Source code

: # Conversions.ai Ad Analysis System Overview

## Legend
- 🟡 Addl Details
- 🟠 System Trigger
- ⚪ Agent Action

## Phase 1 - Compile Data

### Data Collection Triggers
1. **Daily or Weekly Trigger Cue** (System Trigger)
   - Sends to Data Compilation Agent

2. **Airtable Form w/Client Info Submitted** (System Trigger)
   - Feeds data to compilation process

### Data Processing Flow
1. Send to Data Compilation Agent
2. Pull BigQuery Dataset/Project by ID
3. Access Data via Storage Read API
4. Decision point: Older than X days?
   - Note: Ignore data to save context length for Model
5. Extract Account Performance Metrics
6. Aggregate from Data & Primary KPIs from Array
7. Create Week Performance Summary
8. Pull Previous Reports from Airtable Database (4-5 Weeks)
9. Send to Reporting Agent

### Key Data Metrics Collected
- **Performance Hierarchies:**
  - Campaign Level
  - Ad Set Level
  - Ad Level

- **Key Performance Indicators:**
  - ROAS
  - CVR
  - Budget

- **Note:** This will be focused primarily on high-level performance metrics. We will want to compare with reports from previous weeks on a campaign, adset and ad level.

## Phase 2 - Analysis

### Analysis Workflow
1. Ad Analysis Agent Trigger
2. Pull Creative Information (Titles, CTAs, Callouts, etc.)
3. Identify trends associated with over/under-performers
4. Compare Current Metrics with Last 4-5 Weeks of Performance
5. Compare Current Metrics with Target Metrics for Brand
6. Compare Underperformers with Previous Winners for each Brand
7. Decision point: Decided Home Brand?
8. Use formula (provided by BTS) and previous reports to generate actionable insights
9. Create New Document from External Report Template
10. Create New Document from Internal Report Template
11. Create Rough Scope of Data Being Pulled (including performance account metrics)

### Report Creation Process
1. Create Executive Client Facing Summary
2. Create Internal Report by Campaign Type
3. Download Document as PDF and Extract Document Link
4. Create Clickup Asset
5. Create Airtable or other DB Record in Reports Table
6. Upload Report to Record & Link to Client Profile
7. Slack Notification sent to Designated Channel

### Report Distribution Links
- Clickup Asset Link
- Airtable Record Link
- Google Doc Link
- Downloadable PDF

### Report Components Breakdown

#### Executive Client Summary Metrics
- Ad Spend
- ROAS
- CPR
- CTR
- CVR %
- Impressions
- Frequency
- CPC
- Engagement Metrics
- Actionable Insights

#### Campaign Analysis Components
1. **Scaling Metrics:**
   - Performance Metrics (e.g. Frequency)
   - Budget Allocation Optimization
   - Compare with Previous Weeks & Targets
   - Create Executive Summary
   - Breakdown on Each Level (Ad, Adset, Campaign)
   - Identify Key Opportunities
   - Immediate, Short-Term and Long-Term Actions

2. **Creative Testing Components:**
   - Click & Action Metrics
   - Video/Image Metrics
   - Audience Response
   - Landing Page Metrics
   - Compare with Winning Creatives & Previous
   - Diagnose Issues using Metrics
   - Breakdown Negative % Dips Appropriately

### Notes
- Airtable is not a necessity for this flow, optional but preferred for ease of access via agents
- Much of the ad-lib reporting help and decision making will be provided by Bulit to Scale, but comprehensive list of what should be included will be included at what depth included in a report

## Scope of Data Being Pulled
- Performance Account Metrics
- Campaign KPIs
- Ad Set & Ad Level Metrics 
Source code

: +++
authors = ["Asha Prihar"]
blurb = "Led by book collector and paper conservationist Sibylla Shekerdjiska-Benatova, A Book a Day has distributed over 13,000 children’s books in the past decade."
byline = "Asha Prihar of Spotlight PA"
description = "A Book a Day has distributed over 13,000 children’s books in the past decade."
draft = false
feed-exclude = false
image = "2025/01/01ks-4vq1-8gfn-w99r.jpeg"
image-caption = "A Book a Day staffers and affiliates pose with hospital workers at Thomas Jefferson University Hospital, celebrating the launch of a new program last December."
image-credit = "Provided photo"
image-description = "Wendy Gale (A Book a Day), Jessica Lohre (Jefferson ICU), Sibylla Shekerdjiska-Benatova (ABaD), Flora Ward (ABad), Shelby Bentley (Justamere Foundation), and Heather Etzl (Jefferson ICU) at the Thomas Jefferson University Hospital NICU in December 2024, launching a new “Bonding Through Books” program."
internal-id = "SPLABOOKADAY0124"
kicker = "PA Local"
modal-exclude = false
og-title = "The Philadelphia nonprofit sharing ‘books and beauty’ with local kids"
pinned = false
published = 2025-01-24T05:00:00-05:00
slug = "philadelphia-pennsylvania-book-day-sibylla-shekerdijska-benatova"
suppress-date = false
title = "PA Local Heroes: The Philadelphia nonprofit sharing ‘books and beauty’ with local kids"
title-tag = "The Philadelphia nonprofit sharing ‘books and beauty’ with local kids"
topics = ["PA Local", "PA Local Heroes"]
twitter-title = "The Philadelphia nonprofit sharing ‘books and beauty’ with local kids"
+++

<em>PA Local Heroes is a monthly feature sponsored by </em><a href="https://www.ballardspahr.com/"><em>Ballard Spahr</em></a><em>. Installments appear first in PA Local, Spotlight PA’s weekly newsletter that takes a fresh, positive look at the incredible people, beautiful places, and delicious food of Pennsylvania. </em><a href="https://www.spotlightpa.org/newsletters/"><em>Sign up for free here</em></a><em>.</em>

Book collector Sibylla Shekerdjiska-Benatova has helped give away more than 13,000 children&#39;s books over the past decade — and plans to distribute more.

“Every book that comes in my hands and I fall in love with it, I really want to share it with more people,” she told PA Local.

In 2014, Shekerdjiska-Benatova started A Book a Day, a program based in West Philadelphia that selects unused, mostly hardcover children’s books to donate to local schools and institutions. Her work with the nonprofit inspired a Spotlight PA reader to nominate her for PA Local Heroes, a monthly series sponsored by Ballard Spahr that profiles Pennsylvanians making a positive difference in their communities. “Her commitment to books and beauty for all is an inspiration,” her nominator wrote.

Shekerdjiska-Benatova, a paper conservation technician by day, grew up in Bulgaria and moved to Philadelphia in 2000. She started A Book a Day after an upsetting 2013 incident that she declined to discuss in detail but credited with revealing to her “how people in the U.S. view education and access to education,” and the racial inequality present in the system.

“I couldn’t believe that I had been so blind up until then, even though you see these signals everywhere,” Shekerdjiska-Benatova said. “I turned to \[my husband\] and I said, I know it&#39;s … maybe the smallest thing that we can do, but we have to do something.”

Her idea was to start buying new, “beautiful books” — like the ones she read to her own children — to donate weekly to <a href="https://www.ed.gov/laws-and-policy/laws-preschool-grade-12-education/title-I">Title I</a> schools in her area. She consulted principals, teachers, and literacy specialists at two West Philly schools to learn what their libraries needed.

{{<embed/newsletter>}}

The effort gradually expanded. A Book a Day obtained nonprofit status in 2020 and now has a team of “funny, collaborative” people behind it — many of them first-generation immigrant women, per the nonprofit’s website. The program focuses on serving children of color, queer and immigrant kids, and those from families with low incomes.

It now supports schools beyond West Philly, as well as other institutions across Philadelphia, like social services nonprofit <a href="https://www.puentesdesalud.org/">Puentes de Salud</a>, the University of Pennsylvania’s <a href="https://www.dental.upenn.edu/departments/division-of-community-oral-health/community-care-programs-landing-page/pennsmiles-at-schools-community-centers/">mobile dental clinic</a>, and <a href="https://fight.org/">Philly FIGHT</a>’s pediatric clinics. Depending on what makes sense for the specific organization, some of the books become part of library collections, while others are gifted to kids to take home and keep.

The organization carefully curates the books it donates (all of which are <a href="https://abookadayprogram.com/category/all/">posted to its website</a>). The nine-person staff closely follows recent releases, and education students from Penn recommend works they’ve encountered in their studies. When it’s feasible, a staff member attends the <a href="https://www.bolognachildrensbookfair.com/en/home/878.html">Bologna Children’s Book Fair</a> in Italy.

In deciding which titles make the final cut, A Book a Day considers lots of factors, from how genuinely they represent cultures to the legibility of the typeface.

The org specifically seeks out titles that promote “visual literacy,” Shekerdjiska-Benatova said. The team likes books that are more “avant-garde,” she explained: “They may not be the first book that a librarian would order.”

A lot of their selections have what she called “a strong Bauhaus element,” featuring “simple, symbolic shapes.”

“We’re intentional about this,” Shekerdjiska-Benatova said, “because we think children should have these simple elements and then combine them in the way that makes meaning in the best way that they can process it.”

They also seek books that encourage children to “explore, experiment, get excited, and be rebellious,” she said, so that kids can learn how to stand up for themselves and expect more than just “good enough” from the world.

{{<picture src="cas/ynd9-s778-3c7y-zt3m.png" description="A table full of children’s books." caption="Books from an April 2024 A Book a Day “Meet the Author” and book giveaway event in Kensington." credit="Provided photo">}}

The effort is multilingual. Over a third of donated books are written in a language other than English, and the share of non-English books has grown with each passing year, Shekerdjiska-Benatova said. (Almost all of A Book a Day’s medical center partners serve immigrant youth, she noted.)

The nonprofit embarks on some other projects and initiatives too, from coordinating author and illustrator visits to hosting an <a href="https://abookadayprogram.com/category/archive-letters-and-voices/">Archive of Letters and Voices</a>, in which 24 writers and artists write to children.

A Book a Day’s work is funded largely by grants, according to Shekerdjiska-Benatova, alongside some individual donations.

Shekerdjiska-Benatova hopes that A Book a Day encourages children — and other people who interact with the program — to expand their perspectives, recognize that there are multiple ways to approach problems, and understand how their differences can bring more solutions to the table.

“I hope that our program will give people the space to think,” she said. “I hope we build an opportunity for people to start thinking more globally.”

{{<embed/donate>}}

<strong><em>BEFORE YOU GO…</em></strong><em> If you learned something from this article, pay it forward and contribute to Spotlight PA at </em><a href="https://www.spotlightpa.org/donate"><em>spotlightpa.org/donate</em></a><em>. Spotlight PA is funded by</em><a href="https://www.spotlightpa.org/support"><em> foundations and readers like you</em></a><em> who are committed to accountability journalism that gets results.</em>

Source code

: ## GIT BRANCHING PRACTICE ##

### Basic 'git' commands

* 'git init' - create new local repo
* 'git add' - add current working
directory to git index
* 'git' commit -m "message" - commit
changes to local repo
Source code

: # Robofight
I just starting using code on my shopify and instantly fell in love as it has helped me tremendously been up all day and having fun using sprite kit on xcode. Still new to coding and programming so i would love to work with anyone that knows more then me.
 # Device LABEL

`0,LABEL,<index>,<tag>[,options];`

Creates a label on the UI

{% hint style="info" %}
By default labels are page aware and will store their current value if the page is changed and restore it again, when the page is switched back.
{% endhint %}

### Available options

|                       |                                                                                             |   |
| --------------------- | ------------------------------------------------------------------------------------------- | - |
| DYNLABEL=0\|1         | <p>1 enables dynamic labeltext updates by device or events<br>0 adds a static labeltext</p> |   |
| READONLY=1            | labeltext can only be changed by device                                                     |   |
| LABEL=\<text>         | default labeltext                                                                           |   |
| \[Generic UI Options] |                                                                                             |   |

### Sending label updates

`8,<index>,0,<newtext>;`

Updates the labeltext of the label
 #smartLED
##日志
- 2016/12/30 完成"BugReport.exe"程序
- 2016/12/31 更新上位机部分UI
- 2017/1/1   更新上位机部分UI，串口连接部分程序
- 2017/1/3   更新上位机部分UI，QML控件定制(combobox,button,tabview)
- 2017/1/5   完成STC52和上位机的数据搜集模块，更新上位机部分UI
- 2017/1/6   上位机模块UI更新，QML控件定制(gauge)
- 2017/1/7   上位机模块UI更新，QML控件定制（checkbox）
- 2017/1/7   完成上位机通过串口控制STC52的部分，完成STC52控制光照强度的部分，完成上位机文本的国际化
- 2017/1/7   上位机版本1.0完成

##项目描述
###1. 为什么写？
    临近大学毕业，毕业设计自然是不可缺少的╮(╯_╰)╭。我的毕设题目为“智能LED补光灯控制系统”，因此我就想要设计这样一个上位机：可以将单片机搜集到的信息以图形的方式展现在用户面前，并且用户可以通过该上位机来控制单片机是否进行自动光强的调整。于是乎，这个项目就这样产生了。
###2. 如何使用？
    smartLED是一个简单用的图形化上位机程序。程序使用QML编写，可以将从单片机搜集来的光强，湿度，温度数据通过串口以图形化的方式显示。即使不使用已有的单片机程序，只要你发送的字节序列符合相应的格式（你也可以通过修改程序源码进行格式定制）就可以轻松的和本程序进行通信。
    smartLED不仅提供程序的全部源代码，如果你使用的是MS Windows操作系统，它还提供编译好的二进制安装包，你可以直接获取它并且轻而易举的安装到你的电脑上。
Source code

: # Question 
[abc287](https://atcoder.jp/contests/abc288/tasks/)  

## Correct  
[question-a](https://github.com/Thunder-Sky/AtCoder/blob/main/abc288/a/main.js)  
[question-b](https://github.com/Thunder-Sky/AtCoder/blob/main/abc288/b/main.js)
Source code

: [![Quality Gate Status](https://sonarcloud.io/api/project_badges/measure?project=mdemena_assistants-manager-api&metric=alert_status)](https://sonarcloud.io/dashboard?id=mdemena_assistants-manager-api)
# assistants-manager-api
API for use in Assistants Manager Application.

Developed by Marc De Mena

══════════

§ **What is required**
Return only the lines between the one holding "- Airtable Record Link" and the one holding "- Immediate, Short-Term", inclusive, exactly as they appear above.

§ **Task answer**
- Airtable Record Link
- Google Doc Link
- Downloadable PDF

### Report Components Breakdown

#### Executive Client Summary Metrics
- Ad Spend
- ROAS
- CPR
- CTR
- CVR %
- Impressions
- Frequency
- CPC
- Engagement Metrics
- Actionable Insights

#### Campaign Analysis Components
1. **Scaling Metrics:**
   - Performance Metrics (e.g. Frequency)
   - Budget Allocation Optimization
   - Compare with Previous Weeks & Targets
   - Create Executive Summary
   - Breakdown on Each Level (Ad, Adset, Campaign)
   - Identify Key Opportunities
   - Immediate, Short-Term and Long-Term Actions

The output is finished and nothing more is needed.